> What you need to do
Go through the records below line by line and report how many lines include "from", giving the number only.

[Data records]
BEGIN
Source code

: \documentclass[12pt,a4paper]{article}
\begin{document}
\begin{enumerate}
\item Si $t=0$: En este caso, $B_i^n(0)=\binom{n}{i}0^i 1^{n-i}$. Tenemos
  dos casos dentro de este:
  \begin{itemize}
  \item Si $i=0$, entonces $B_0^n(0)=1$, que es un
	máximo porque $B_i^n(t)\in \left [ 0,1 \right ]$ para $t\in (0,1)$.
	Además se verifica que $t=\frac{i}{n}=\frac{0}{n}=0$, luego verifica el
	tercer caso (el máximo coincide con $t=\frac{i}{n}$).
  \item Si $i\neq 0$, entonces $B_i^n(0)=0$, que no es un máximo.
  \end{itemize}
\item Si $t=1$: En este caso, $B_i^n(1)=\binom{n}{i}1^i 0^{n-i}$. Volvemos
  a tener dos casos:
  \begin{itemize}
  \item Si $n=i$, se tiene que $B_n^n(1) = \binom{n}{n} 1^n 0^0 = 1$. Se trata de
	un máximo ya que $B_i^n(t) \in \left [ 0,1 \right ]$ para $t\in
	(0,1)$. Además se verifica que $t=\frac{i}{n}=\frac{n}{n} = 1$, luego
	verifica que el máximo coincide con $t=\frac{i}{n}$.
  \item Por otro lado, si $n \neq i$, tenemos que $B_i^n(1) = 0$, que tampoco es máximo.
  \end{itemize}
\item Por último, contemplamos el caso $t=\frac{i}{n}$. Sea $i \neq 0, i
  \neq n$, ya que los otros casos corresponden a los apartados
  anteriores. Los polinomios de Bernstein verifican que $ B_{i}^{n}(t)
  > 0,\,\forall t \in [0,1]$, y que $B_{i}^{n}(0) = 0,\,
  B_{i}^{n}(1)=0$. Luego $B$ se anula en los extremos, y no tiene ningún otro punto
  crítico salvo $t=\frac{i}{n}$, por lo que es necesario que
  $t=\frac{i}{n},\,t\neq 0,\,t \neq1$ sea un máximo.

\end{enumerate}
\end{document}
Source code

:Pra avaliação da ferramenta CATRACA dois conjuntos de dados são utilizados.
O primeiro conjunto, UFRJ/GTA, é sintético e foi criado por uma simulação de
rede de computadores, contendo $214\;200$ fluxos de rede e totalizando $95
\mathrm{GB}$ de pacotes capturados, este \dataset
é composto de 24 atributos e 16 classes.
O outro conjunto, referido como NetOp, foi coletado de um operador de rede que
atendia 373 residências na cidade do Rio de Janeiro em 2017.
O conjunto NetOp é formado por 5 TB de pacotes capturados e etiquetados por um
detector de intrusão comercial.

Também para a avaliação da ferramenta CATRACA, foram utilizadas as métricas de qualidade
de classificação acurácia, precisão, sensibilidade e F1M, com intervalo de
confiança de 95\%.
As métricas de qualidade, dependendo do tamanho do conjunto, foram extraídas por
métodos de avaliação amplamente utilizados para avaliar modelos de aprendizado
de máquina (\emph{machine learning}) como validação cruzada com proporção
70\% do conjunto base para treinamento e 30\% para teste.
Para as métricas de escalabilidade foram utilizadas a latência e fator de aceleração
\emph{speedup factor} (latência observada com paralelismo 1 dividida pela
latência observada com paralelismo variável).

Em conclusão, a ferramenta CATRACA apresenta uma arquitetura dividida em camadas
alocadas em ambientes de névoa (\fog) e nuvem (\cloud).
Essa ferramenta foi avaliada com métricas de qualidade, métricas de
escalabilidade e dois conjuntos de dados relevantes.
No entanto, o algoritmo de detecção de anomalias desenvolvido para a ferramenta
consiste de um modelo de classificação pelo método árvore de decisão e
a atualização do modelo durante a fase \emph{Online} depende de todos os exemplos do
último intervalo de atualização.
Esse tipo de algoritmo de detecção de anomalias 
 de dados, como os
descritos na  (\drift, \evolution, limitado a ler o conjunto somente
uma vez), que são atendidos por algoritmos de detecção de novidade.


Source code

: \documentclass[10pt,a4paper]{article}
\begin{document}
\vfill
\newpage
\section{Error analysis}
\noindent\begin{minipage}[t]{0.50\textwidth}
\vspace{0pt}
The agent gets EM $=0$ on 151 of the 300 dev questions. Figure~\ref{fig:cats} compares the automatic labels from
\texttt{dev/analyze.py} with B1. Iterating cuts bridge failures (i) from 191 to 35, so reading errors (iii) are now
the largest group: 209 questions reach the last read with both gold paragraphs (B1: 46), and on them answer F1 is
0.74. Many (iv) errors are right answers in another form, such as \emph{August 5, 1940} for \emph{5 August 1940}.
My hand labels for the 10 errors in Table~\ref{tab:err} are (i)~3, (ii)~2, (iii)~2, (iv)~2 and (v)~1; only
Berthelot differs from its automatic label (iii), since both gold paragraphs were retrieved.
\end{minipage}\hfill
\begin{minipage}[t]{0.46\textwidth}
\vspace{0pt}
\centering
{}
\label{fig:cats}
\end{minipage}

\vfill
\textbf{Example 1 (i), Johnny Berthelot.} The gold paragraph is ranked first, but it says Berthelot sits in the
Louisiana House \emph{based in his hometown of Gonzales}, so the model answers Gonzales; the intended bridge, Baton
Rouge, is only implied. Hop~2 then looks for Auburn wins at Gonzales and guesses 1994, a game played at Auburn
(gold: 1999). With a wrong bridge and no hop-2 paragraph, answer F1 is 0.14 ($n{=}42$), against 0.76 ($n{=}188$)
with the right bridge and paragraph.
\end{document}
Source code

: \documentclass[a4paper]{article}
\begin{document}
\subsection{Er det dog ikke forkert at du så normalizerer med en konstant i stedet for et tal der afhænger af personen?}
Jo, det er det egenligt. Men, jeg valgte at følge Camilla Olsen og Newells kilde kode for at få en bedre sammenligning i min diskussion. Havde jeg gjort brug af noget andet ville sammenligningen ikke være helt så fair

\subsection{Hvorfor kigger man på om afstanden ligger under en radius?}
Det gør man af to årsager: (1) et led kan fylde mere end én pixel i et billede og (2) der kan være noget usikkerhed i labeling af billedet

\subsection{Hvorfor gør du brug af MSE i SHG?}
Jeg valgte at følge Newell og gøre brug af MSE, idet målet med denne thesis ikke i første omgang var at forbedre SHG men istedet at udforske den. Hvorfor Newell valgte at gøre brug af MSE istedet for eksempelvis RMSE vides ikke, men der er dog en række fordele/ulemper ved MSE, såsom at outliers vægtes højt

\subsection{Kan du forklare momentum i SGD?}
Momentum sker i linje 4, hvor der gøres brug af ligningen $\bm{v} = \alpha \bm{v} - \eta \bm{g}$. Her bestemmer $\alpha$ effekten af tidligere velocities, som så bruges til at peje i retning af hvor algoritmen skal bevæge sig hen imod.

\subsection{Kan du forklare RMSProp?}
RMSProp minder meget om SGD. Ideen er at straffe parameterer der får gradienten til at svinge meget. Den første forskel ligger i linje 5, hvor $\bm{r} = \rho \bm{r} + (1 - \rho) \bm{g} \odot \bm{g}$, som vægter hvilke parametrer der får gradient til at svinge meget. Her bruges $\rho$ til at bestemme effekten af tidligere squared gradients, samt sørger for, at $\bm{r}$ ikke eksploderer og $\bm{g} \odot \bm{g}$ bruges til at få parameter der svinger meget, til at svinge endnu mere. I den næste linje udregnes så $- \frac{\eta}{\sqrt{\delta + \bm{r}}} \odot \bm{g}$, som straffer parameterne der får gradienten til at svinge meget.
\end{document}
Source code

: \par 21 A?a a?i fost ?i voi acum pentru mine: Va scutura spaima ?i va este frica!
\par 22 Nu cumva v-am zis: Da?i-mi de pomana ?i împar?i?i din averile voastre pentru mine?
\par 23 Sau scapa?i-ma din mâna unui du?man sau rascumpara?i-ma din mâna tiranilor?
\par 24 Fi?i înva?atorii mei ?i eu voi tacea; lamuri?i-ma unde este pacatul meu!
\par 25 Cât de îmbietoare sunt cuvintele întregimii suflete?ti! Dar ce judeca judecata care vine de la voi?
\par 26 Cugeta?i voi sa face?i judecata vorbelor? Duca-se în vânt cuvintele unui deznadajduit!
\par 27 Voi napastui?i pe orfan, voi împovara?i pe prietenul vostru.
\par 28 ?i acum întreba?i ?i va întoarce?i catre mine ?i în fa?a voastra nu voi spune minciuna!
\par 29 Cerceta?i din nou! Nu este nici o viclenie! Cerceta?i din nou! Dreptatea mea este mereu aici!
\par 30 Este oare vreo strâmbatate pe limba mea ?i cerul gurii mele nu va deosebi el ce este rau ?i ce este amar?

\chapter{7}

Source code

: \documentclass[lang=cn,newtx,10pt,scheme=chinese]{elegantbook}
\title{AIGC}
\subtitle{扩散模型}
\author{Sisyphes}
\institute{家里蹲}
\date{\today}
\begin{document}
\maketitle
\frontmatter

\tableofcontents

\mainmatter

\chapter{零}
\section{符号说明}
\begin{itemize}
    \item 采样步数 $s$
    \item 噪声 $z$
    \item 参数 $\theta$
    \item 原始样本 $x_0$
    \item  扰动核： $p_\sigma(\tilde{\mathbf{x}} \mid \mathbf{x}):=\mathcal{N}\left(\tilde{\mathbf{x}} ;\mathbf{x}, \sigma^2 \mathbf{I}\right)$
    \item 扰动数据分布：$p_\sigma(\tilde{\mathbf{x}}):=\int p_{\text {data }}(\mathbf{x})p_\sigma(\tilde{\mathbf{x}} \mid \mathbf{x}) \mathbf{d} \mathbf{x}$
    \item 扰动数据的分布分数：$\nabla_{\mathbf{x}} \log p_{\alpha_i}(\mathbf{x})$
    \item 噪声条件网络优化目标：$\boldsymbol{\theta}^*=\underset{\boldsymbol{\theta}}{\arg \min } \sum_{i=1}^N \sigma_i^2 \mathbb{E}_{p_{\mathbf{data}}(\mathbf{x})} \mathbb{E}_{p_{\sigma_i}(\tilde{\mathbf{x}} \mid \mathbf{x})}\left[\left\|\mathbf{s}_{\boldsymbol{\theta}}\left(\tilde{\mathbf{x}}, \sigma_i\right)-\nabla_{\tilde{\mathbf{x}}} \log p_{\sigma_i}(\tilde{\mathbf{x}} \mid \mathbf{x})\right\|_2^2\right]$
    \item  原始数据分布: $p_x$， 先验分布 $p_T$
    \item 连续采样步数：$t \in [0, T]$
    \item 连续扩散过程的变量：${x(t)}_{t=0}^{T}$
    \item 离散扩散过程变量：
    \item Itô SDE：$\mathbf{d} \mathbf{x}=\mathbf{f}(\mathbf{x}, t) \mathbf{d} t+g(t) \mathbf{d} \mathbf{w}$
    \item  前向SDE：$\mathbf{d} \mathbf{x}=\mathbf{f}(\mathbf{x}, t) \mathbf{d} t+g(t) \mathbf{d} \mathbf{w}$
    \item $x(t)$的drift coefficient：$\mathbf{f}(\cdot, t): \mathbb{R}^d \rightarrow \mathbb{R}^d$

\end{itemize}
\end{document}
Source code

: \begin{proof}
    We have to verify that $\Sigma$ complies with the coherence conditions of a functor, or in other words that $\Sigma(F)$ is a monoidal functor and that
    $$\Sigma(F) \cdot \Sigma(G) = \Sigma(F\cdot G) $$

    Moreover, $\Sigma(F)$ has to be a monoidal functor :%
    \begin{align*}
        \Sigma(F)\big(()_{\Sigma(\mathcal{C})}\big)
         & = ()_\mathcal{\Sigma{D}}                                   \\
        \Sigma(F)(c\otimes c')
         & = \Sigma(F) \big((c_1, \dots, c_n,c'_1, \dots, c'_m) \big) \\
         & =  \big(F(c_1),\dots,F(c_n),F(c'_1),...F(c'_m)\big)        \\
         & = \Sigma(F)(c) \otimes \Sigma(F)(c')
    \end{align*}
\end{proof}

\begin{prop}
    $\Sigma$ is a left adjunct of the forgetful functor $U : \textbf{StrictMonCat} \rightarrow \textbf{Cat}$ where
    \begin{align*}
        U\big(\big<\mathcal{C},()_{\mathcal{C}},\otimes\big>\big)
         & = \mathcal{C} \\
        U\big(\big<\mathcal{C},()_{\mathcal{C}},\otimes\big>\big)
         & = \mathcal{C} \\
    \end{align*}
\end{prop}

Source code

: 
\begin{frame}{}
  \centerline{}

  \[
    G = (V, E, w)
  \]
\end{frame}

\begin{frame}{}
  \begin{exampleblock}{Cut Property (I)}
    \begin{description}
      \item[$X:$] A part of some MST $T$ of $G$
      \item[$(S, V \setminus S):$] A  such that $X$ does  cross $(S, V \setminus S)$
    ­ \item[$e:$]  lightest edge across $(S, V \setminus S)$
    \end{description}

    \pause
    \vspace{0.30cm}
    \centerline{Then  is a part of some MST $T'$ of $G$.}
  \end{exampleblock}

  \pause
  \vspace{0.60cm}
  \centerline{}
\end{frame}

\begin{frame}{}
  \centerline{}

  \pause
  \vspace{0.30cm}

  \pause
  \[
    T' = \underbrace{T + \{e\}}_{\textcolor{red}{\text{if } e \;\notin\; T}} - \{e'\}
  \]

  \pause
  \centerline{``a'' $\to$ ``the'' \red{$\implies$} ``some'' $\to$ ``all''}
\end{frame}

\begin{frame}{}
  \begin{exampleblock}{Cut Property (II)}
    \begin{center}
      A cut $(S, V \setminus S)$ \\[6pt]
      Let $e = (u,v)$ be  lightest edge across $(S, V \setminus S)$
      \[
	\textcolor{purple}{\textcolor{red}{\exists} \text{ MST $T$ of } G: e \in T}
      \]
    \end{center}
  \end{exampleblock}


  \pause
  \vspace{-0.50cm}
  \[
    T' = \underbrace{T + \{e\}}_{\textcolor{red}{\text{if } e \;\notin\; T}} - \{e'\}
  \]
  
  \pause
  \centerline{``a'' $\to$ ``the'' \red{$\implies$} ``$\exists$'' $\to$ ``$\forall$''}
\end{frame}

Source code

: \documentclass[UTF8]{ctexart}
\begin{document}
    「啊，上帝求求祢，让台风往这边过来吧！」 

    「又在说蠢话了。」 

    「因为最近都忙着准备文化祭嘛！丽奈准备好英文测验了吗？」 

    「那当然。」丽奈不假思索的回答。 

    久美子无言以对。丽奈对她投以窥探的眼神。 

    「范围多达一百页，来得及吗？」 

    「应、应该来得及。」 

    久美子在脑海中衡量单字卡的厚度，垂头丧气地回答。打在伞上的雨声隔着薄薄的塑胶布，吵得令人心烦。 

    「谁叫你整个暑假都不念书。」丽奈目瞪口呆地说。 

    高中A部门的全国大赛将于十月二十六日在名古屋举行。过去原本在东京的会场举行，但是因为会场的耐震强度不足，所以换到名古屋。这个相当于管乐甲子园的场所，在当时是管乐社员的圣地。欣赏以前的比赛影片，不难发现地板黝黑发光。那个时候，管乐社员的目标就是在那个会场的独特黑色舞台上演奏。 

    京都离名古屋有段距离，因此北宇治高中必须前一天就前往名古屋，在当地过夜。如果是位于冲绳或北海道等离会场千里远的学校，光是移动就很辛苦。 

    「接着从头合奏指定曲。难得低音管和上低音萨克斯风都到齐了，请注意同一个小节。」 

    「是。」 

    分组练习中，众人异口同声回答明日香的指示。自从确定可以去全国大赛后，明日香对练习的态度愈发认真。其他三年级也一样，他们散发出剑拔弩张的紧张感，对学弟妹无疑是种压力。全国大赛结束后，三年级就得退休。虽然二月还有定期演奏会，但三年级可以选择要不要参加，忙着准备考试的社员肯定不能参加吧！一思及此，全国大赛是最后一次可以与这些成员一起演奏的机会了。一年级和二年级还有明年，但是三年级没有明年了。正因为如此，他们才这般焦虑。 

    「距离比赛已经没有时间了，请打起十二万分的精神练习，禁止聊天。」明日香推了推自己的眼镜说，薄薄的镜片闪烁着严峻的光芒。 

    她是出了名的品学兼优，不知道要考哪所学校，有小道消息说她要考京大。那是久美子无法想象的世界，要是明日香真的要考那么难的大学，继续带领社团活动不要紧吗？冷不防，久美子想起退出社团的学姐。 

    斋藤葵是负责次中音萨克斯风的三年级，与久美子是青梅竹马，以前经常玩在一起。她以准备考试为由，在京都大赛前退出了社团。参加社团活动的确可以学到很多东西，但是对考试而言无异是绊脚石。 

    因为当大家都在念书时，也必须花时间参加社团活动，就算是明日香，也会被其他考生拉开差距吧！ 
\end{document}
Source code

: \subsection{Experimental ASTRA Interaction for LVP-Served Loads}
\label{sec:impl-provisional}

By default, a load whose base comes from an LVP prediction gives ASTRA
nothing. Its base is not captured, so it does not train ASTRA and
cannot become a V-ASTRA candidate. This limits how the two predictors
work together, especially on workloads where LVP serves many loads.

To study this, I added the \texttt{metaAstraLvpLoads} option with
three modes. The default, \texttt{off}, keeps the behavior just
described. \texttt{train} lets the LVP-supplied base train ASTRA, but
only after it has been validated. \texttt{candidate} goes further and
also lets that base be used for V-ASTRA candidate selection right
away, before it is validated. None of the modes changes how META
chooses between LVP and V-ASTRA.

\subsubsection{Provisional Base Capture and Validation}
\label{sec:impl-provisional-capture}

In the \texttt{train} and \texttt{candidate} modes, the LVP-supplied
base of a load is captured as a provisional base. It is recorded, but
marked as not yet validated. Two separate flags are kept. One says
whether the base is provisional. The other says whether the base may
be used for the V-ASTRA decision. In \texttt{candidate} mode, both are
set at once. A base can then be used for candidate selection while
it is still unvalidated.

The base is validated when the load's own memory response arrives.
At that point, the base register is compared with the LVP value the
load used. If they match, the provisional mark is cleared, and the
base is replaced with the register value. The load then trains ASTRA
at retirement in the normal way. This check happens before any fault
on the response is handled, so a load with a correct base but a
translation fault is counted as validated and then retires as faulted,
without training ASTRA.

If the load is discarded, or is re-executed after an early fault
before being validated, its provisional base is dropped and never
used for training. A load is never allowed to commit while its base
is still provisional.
END
> Answer box
4